Prior to Egypt’s revolution/uprising there was little to see by the way of graffiti and/or street art around Cairo. Sure, there were a couple pieces here and there, but there was nothing striking, nothing poignant and certainly nothing big enough to warrant attention. Everything changed on January 25th, 2011 when slogans, banners and artwork popped up across the nation’s capital as people demanded the former president step down from power.
Literally overnight, artwork – some small, others quite large in scale – could be found everywhere. They were under overpasses, sprayed onto the sides of buildings, slapped on police trucks, fixed under boutique awnings and adorned statues in the center of town. Cairo (along with other cities across Egypt) was instantly transformed and what oozed forth from that moment was a deluge of work executed by fired-up citizens (mainly youth) who were ready to demand change.
Since 2011, urban artwork has gone up, been painted over and gone up again in heavily populated parts of the city like Zamalek and Heliopolis (close to the presidential palace), and especially in areas adjacent to the infamous Tahrir Square and Kasr el Aini and Mohamed Mahmoud streets.

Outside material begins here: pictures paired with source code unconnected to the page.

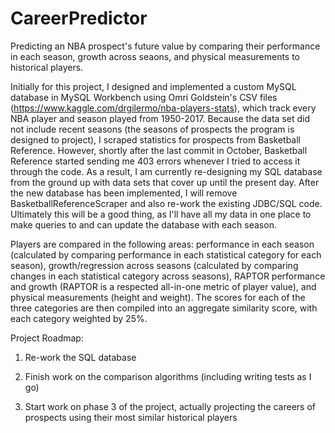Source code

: # CareerPredictor
Predicting an NBA prospect's future value by comparing their performance in each season, growth across seaons, and physical measurements to historical players.

Initially for this project, I designed and implemented a custom MySQL database in MySQL Workbench using Omri Goldstein's CSV files (https://www.kaggle.com/drgilermo/nba-players-stats), which track every NBA player and season played from 1950-2017. Because the data set did not include recent seasons (the seasons of prospects the program is designed to project), I scraped statistics for prospects from Basketball Reference. However, shortly after the last commit in October, Basketball Reference started sending me 403 errors whenever I tried to access it through the code. As a result, I am currently re-designing my SQL database from the ground up with data sets that cover up until the present day. After the new database has been implemented, I will remove BasketballReferenceScraper and also re-work the existing JDBC/SQL code. Ultimately this will be a good thing, as I'll have all my data in one place to make queries to and can update the database with each season.

Players are compared in the following areas: performance in each season (calculated by comparing performance in each statistical category for each season), growth/regression across seasons (calculated by comparing changes in each statistical category across seasons), RAPTOR performance and growth (RAPTOR is a respected all-in-one metric of player value), and physical measurements (height and weight). The scores for each of the three categories are then compiled into an aggregate similarity score, with each category weighted by 25%.

Project Roadmap:

1. Re-work the SQL database

2. Finish work on the comparison algorithms (including writing tests as I go)

3. Start work on phase 3 of the project, actually projecting the careers of prospects using their most similar historical players
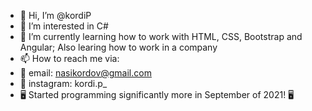 - 👋 Hi, I’m @kordiP
- 👀 I’m interested in C#
- 🌱 I’m currently learning how to work with HTML, CSS, Bootstrap and Angular; Also learing how to work in a company
- 📫 How to reach me via:
- 📧 email: nasikordov@gmail.com
- 📸 instagram: kordi.p_
- 🖥️ Started programming significantly more in September of 2021! 🖥️

<!---
kordiP/kordiP is a ✨ special ✨ repository because its `README.md` (this file) appears on your GitHub profile.
You can click the Preview link to take a look at your changes.
--->
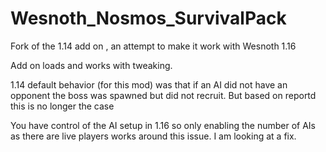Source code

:# Wesnoth_Nosmos_SurvivalPack
Fork of the 1.14 add on , an attempt to make it work with Wesnoth 1.16

Add on loads and works with tweaking.

1.14 default behavior (for this mod) was that if an AI did not have an opponent the boss was spawned but did not recruit. But based on reportd this is no longer the case

You have control of the AI setup in 1.16 so only enabling the number of AIs as there are live players works around this issue. I am looking at a fix.
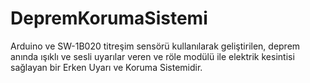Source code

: # DepremKorumaSistemi
Arduino ve SW-1B020 titreşim sensörü kullanılarak geliştirilen, deprem anında ışıklı ve sesli uyarılar veren ve röle modülü ile elektrik kesintisi sağlayan bir Erken Uyarı ve Koruma Sistemidir.
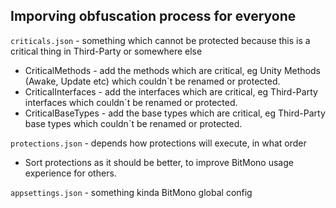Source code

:## Imporving obfuscation process for everyone
`criticals.json` - something which cannot be protected because this is a critical thing in Third-Party or somewhere else
* CriticalMethods - add the methods which are critical, eg Unity Methods (Awake, Update etc) which couldn`t be renamed or protected.
* CriticalInterfaces - add the interfaces which are critical, eg Third-Party interfaces which couldn`t be renamed or protected.
* CriticalBaseTypes - add the base types which are critical, eg Third-Party base types which couldn`t be renamed or protected.

`protections.json` - depends how protections will execute, in what order
* Sort protections as it should be better, to improve BitMono usage experience for others.

`appsettings.json` - something kinda BitMono global config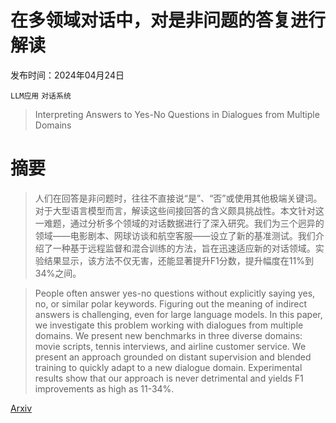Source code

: # 在多领域对话中，对是非问题的答复进行解读

发布时间：2024年04月24日

`LLM应用` `对话系统`

> Interpreting Answers to Yes-No Questions in Dialogues from Multiple Domains

# 摘要

> 人们在回答是非问题时，往往不直接说“是”、“否”或使用其他极端关键词。对于大型语言模型而言，解读这些间接回答的含义颇具挑战性。本文针对这一难题，通过分析多个领域的对话数据进行了深入研究。我们为三个迥异的领域——电影剧本、网球访谈和航空客服——设立了新的基准测试。我们介绍了一种基于远程监督和混合训练的方法，旨在迅速适应新的对话领域。实验结果显示，该方法不仅无害，还能显著提升F1分数，提升幅度在11%到34%之间。

> People often answer yes-no questions without explicitly saying yes, no, or similar polar keywords. Figuring out the meaning of indirect answers is challenging, even for large language models. In this paper, we investigate this problem working with dialogues from multiple domains. We present new benchmarks in three diverse domains: movie scripts, tennis interviews, and airline customer service. We present an approach grounded on distant supervision and blended training to quickly adapt to a new dialogue domain. Experimental results show that our approach is never detrimental and yields F1 improvements as high as 11-34%.

[Arxiv](https://arxiv.org/abs/2404.16262)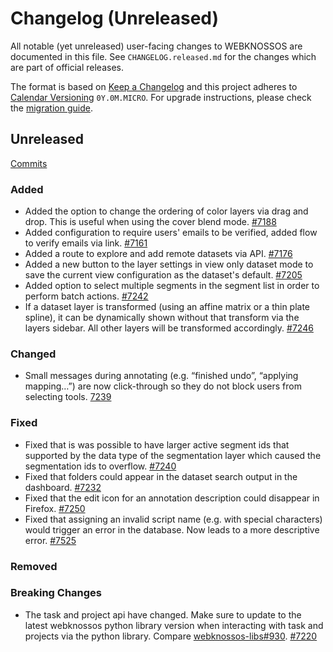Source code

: # Changelog (Unreleased)

All notable (yet unreleased) user-facing changes to WEBKNOSSOS are documented in this file.
See `CHANGELOG.released.md` for the changes which are part of official releases.

The format is based on [Keep a Changelog](http://keepachangelog.com/en/1.0.0/)
and this project adheres to [Calendar Versioning](http://calver.org/) `0Y.0M.MICRO`.
For upgrade instructions, please check the [migration guide](MIGRATIONS.released.md).

## Unreleased
[Commits](https://github.com/scalableminds/webknossos/compare/23.08.0...HEAD)

### Added
- Added the option to change the ordering of color layers via drag and drop. This is useful when using the cover blend mode. [#7188](https://github.com/scalableminds/webknossos/pull/7188)
- Added configuration to require users' emails to be verified, added flow to verify emails via link. [#7161](https://github.com/scalableminds/webknossos/pull/7161)
- Added a route to explore and add remote datasets via API. [#7176](https://github.com/scalableminds/webknossos/pull/7176)
- Added a new button to the layer settings in view only dataset mode to save the current view configuration as the dataset's default. [#7205](https://github.com/scalableminds/webknossos/pull/7205)
- Added option to select multiple segments in the segment list in order to perform batch actions. [#7242](https://github.com/scalableminds/webknossos/pull/7242)
- If a dataset layer is transformed (using an affine matrix or a thin plate spline), it can be dynamically shown without that transform via the layers sidebar. All other layers will be transformed accordingly. [#7246](https://github.com/scalableminds/webknossos/pull/7246)

### Changed
- Small messages during annotating (e.g. “finished undo”, “applying mapping…”) are now click-through so they do not block users from selecting tools. [7239](https://github.com/scalableminds/webknossos/pull/7239)

### Fixed
- Fixed that is was possible to have larger active segment ids that supported by the data type of the segmentation layer which caused the segmentation ids to overflow. [#7240](https://github.com/scalableminds/webknossos/pull/7240)
- Fixed that folders could appear in the dataset search output in the dashboard. [#7232](https://github.com/scalableminds/webknossos/pull/7232)
- Fixed that the edit icon for an annotation description could disappear in Firefox. [#7250](https://github.com/scalableminds/webknossos/pull/7250)
- Fixed that assigning an invalid script name (e.g. with special characters) would trigger an error in the database. Now leads to a more descriptive error. [#7525](https://github.com/scalableminds/webknossos/pull/7525)

### Removed

### Breaking Changes
- The task and project api have changed. Make sure to update to the latest webknossos python library version when interacting with task and projects via the python library. Compare [webknossos-libs#930](https://github.com/scalableminds/webknossos-libs/pull/930). [#7220](https://github.com/scalableminds/webknossos/pull/7220)
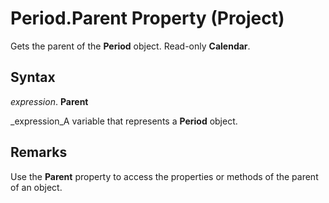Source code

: 
# Period.Parent Property (Project)

Gets the parent of the  **Period** object. Read-only **Calendar**.


## Syntax

 _expression_. **Parent**

 _expression_A variable that represents a  **Period** object.


## Remarks

Use the  **Parent** property to access the properties or methods of the parent of an object.

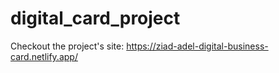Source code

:# digital_card_project

Checkout the project's site:
https://ziad-adel-digital-business-card.netlify.app/
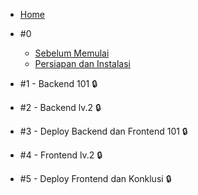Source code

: - [Home](/)
- #0

  - [Sebelum Memulai](pre-requisite.md)
  - [Persiapan dan Instalasi](instalasi.md)

- #1 - Backend 101 :lock:

- #2 - Backend lv.2 :lock:

- #3 - Deploy Backend dan Frontend 101 :lock:

- #4 - Frontend lv.2 :lock:

- #5 - Deploy Frontend dan Konklusi :lock: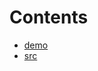 

# Contents
- [demo](/lib/openzeppelin-contracts/lib/forge-std/lib/ds-test/demo)
- [src](/lib/openzeppelin-contracts/lib/forge-std/lib/ds-test/src)
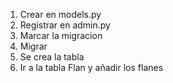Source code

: 1. Crear en models.py
2. Registrar en admin.py
3. Marcar la migracion
4. Migrar
5. Se crea la tabla 
6. Ir a la tabla Flan y añadir los flanes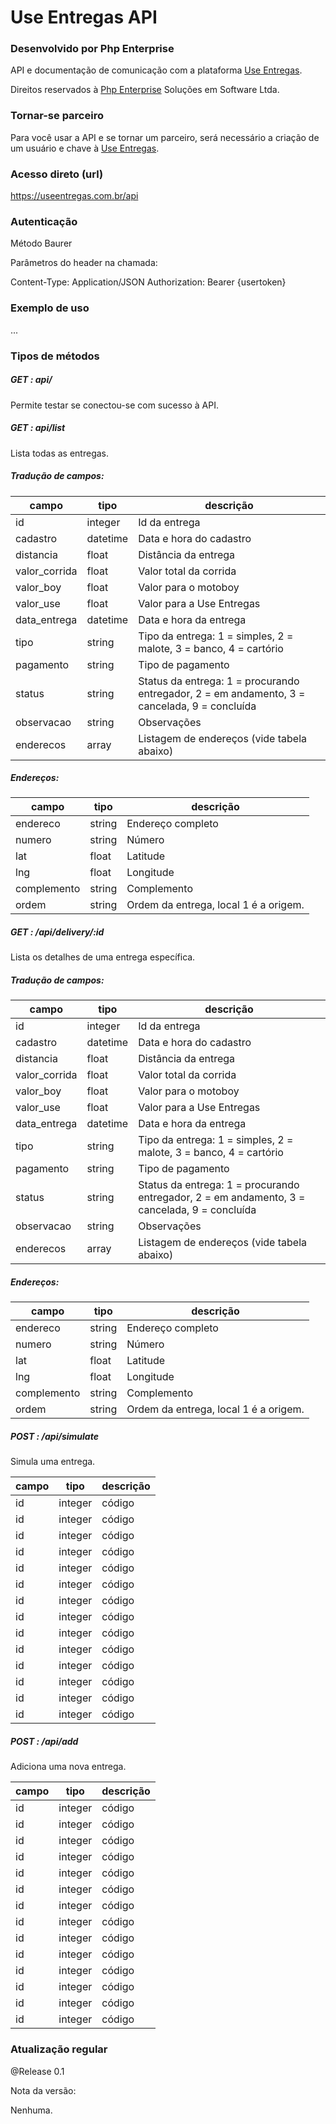 # Use Entregas API
### Desenvolvido por Php Enterprise

API e documentação de comunicação com a plataforma [Use Entregas](http://useentregas.com.br).

Direitos reservados à [Php Enterprise](http://phpenterprise.com.br) Soluções em Software Ltda.

### Tornar-se parceiro

Para você usar a API e se tornar um parceiro, será necessário a criação de um usuário e chave à [Use Entregas](http://useentregas.com.br).

### Acesso direto (url)

https://useentregas.com.br/api

### Autenticação

Método Baurer

Parâmetros do header na chamada:

Content-Type: Application/JSON
Authorization: Bearer {usertoken}

### Exemplo de uso

...

### Tipos de métodos

##### GET : api/

Permite testar se conectou-se com sucesso à API.

##### GET : api/list

Lista todas as entregas.

##### Tradução de campos:

| campo         | tipo         |  descrição  |
| ------------- | ------------ | ------------- |
| id            | integer      | Id da entrega
| cadastro            | datetime      | Data e hora do cadastro
| distancia            | float      | Distância da entrega
| valor_corrida            | float      | Valor total da corrida
| valor_boy            | float      | Valor para o motoboy
| valor_use            | float      | Valor para a Use Entregas
| data_entrega            | datetime      | Data e hora da entrega
| tipo            | string      | Tipo da entrega: 1 = simples, 2 = malote, 3 = banco, 4 = cartório
| pagamento            | string      | Tipo de pagamento
| status            | string      | Status da entrega: 1 = procurando entregador, 2 = em andamento, 3 = cancelada, 9 = concluída
| observacao            | string      | Observações
| enderecos | array | Listagem de endereços (vide tabela abaixo) 

##### Endereços:

| campo         | tipo         |  descrição  |
| ------------- | ------------ | ------------- |
| endereco | string | Endereço completo
| numero | string | Número
| lat | float | Latitude
| lng | float | Longitude
| complemento | string | Complemento
| ordem | string | Ordem da entrega, local 1 é a origem.

##### GET : /api/delivery/:id

Lista os detalhes de uma entrega específica.

##### Tradução de campos:

| campo         | tipo         |  descrição  |
| ------------- | ------------ | ------------- |
| id            | integer      | Id da entrega
| cadastro            | datetime      | Data e hora do cadastro
| distancia            | float      | Distância da entrega
| valor_corrida            | float      | Valor total da corrida
| valor_boy            | float      | Valor para o motoboy
| valor_use            | float      | Valor para a Use Entregas
| data_entrega            | datetime      | Data e hora da entrega
| tipo            | string      | Tipo da entrega: 1 = simples, 2 = malote, 3 = banco, 4 = cartório
| pagamento            | string      | Tipo de pagamento
| status            | string      | Status da entrega: 1 = procurando entregador, 2 = em andamento, 3 = cancelada, 9 = concluída
| observacao            | string      | Observações
| enderecos | array | Listagem de endereços (vide tabela abaixo) 

##### Endereços:

| campo         | tipo         |  descrição  |
| ------------- | ------------ | ------------- |
| endereco | string | Endereço completo
| numero | string | Número
| lat | float | Latitude
| lng | float | Longitude
| complemento | string | Complemento
| ordem | string | Ordem da entrega, local 1 é a origem.

##### POST : /api/simulate
Simula uma entrega.

| campo         | tipo         |  descrição  |
| ------------- | ------------ | ------------- |
| id            | integer      | código
| id            | integer      | código
| id            | integer      | código
| id            | integer      | código
| id            | integer      | código
| id            | integer      | código
| id            | integer      | código
| id            | integer      | código
| id            | integer      | código
| id            | integer      | código
| id            | integer      | código
| id            | integer      | código
| id            | integer      | código
| id            | integer      | código


##### POST : /api/add
Adiciona uma nova entrega.

| campo         | tipo         |  descrição  |
| ------------- | ------------ | ------------- |
| id            | integer      | código
| id            | integer      | código
| id            | integer      | código
| id            | integer      | código
| id            | integer      | código
| id            | integer      | código
| id            | integer      | código
| id            | integer      | código
| id            | integer      | código
| id            | integer      | código
| id            | integer      | código
| id            | integer      | código
| id            | integer      | código
| id            | integer      | código


### Atualização regular

@Release 0.1

Nota da versão:

Nenhuma.
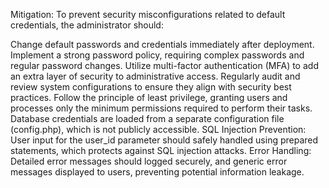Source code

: Mitigation: To prevent security misconfigurations related to default credentials, the administrator should:

Change default passwords and credentials immediately after deployment.
Implement a strong password policy, requiring complex passwords and regular password changes.
Utilize multi-factor authentication (MFA) to add an extra layer of security to administrative access.
Regularly audit and review system configurations to ensure they align with security best practices.
Follow the principle of least privilege, granting users and processes only the minimum permissions required to perform their tasks.
Database credentials are loaded from a separate configuration file (config.php), which is not publicly accessible.
SQL Injection Prevention: User input for the user_id parameter should safely handled using prepared statements, which protects against SQL injection attacks.
Error Handling: Detailed error messages should logged securely, and generic error messages displayed to users, preventing potential information leakage.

Through stencils, murals, motifs and posters, Egypt’s artists and activists have used Cairo’s walls as blank canvases to express their socio-political views and hopes for the future of their country. If it gets painted over, they’re back the following week putting something bigger and more provocative in its place.
One nice thing about the graffiti/street art in Egypt is that it hasn’t been the work of young men alone. Egyptian women have also taken to the streets to express their views on a host of issues and to let the rest of the population know they’re ready to get down and dirty when it comes to highlighting the issues that matter to them most (education, religion, equality and sexual harassment).